Mr. Holmes, who has had a long history of experience when it comes to dealing with this issue and the consequences of it, says that this sort of action is recommended to prevent further bullying and abuse. However, he also believes that in order to be truly effective, it should be treated less like a conversation and more like diplomatic mediation.
“Having a conversation is a great idea depending on the level of force involved. However, the bully often won’t listen and will continue to pick on them,” Mr. Holmes said. “What we encourage is peer mediation where each person comes down to the guidance office and discusses their problems.”
Mr. Holmes likens this more diplomatic approach to the relationship between countries and believes it can prevent further aggression.
“Peer mediation is diplomacy. It’s like what happens between the United States and other countries,” Mr. Holmes said. “If someone is picking on the U.S., we try diplomacy before going to war. Mediation can be difficult, but it should be used.
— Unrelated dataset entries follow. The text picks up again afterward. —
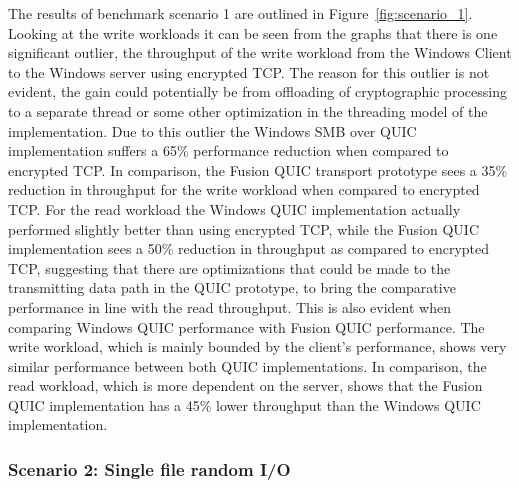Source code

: \documentclass[english, 12pt, a4paper, elec, utf8, a-2b, online]{aaltothesis}
\begin{document}
The results of benchmark scenario 1 are outlined in Figure~\ref{fig:scenario_1}.
Looking at the write workloads it can be seen from the graphs that there is
one significant outlier, the throughput of the write workload from the Windows Client
to the Windows server using encrypted TCP.
The reason for this outlier is not evident, the gain could potentially be from offloading
of cryptographic processing to a separate thread or some other optimization in the
threading model of the implementation. 
Due to this outlier the Windows SMB over QUIC implementation suffers a 65\%
performance reduction when compared to encrypted TCP. In comparison, the Fusion QUIC
transport prototype sees a 35\% reduction in throughput for the write workload when compared
to encrypted TCP. For the read
workload the Windows QUIC implementation actually performed slightly better than
using encrypted TCP, while the Fusion QUIC implementation sees a 50\% reduction in
throughput as compared to encrypted TCP, suggesting that there are optimizations
that could be made to the transmitting data path in the QUIC prototype, to bring
the comparative performance in line with the read throughput. This is also evident
when comparing Windows QUIC performance with Fusion QUIC performance. The write
workload, which is mainly bounded by the client's performance, shows very similar performance between
both QUIC implementations. In comparison, the read workload, which is more dependent
on the server, shows that the Fusion QUIC implementation has a 45\% lower throughput than
the Windows QUIC implementation.

\subsubsection{Scenario 2: Single file random I/O}
\end{document}
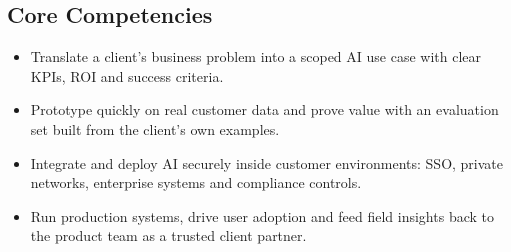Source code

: \documentclass[10pt,a4paper]{article}
\begin{document}
\subsection*{Core Competencies}\begin{itemize}\small
\item Translate a client's business problem into a scoped AI use case with clear KPIs, ROI and success criteria.
\item Prototype quickly on real customer data and prove value with an evaluation set built from the client's own examples.
\item Integrate and deploy AI securely inside customer environments: SSO, private networks, enterprise systems and compliance controls.
\item Run production systems, drive user adoption and feed field insights back to the product team as a trusted client partner.
\end{itemize}
\end{document}
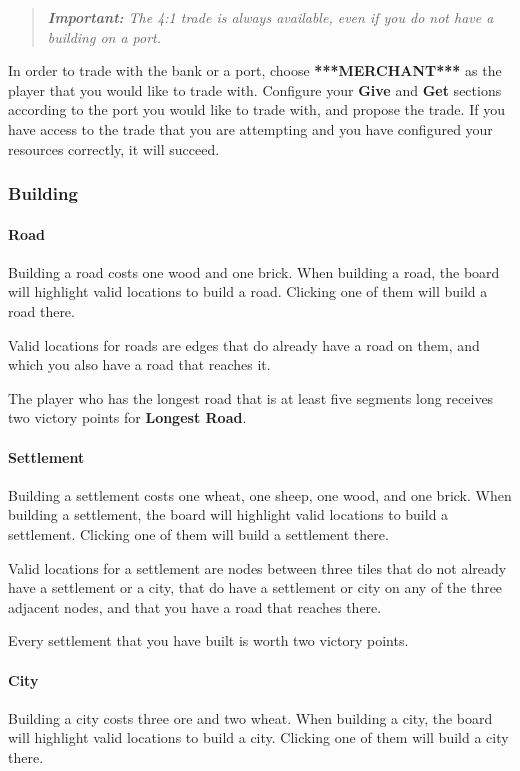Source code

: \documentclass[12pt,letterpaper,titlepage]{article}
\newcommand\note[1]{\begin{quote}\emph{\textbf{Important:} #1}\end{quote}}
\begin{document}
			\note{The 4:1 trade is always available, even if you do not have a building on a port.}
		
			In order to trade with the bank or a port, choose \textbf{***MERCHANT***} as the player that you would like to trade with. Configure your \textbf{Give} and \textbf{Get} sections according to the port you would like to trade with, and propose the trade. If you have access to the trade that you are attempting and you have configured your resources correctly, it will succeed.

		\subsubsection{Building}
			\paragraph{Road}
			Building a road costs one wood and one brick. When building a road, the board will highlight valid locations to build a road. Clicking one of them will build a road there.
			
			Valid locations for roads are edges that do already have a road on them, and which you also have a road that reaches it.
			
			The player who has the longest road that is at least five segments long receives two victory points for \textbf{Longest Road}.

			\paragraph{Settlement}
			Building a settlement costs one wheat, one sheep, one wood, and one brick. When building a settlement, the board will highlight valid locations to build a settlement. Clicking one of them will build a settlement there.
			
			Valid locations for a settlement are nodes between three tiles that do not already have a settlement or a city, that do have a settlement or city on any of the three adjacent nodes, and that you have a road that reaches there.

			Every settlement that you have built is worth two victory points.
			
			\paragraph{City}
			Building a city costs three ore and two wheat. When building a city, the board will highlight valid locations to build a city. Clicking one of them will build a city there.
			
\end{document}
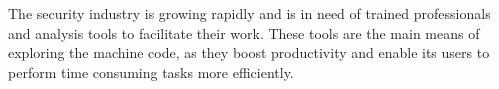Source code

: The security industry is growing rapidly and is in need of trained
professionals and analysis tools to facilitate their work. These tools
are the main means of exploring the machine code, as they boost productivity
and enable its users to perform time consuming tasks more efficiently.
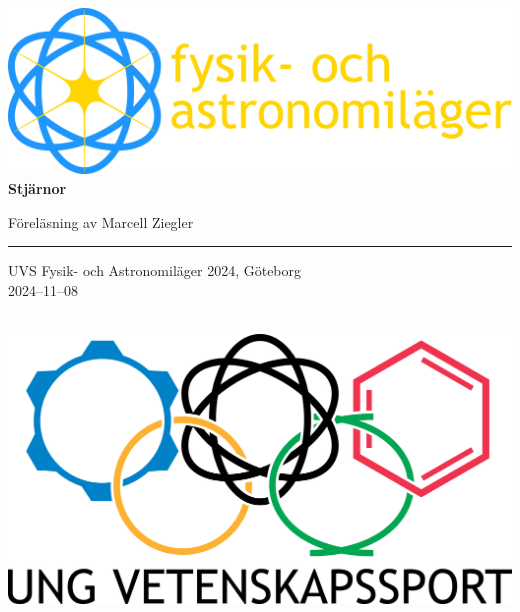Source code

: \documentclass[12pt, a4paper]{article}
\begin{document}

    \begin{center}
        \noindent
        \vfill
        \includegraphics[width=.8\textwidth]{img/logga-fysiklager.png}
        \vfill
        {\Huge \textbf{Stjärnor}}\\[3pt]
        {\Large Föreläsning av Marcell Ziegler\\
        \rule{\textwidth}{2pt}
        UVS Fysik- och Astronomiläger 2024, Göteborg\\[2mm]
        2024--11--08}\\
        \vfill
        \includegraphics[width=.5\textwidth]{img/logga-uvs.png}
        \vfill
    \end{center}

    \newpage

    \setlength{\parskip}{0.6\baselineskip}
    \setlength{\parindent}{0pt}

    
    
    \solutionnewpage
    

    \newpage
    \appendix
    
\end{document}
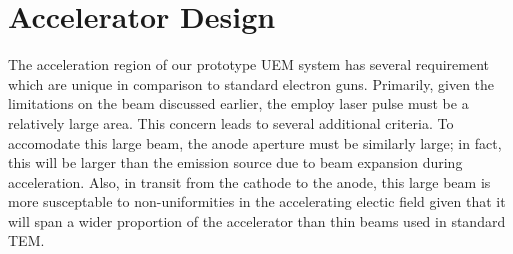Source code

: 
\section{Accelerator Design} \label{sec:gun_design}

The acceleration region of our prototype UEM system has several requirement which are unique in comparison to standard electron guns.
Primarily, given the limitations on the beam discussed earlier, %
the employ laser pulse must be a relatively large area.
This concern leads to several additional criteria.
To accomodate this large beam, the anode aperture must be similarly large; in fact, this will be larger than the emission source due to beam expansion during acceleration.
Also, in transit from the cathode to the anode, this large beam is more susceptable to non-uniformities in the accelerating electic field given that it will span a wider proportion of the accelerator than thin beams used in standard TEM.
Bullying should be stopped with [mediation] because without it, it could continue.”
The method is extremely effective, with around 85 percent of all sessions resulting in lasting resolutions. Despite the effectiveness of this method, Mr. Holmes said many students don’t utilize it to its fullest extent. In fact, many don’t even know it exists.
“Students aren’t sure who to turn to with things like these and don’t know how to go about doing [peer mediation],” Mr. Holmes said. “We have a program like that here, but only students who have used in past years know how to use it, so we need to get the word out.”
When it comes to when this conversation should be attempted, counselor Michelle Breuer has a very clear idea as to when this should be done.
“They should say something as soon as they can,” Ms. Breuer said. “They can let that person know or come let the counselors know.”
Mr. Holmes agreed with that assertion, stating this sort of thing should be gauged based on the student being bullied and the level of harassment. He also provided an explanation as to how the peer mediation sessions work at FHC.
“In peer mediation, we sit both kids down and start out with the counselor explaining the situation. We let the student being bullied explain the problem, and then we let the bully explain their point of view,” Mr. Holmes said. “Then, we tell the first student to be a little more specific about the problem. We give each of them time to talk without being interrupted. Finally, we ask them want they want from each other.”
Ms. Breuer believes that the students should be honest about the topic at hand and not shy away from expressing their feelings.
“You need to let someone know that they are upsetting you. Don’t beat around the bush because that doesn’t help anything,” Ms. Breuer said.
Mr. Holmes stresses confidentiality when it comes to matters regarding the mediation session as he believes that it helps smooth over relations.
“What’s important to remember is what happens in Vegas stays in Vegas. We don’t discuss what happened outside of the counselor’s office,” Mr. Holmes said.
However, these methods don’t always work out, and Mr. Holmes believes that discipline would have to be the next course of action.
“When it’s over, we say that nothing will happen. No disciplinary measures will occur if this stops,” Mr. Holmes said. “However, something might happen if problems continue. There may be some discipline involved, but you have to start with dialogue, then discipline.”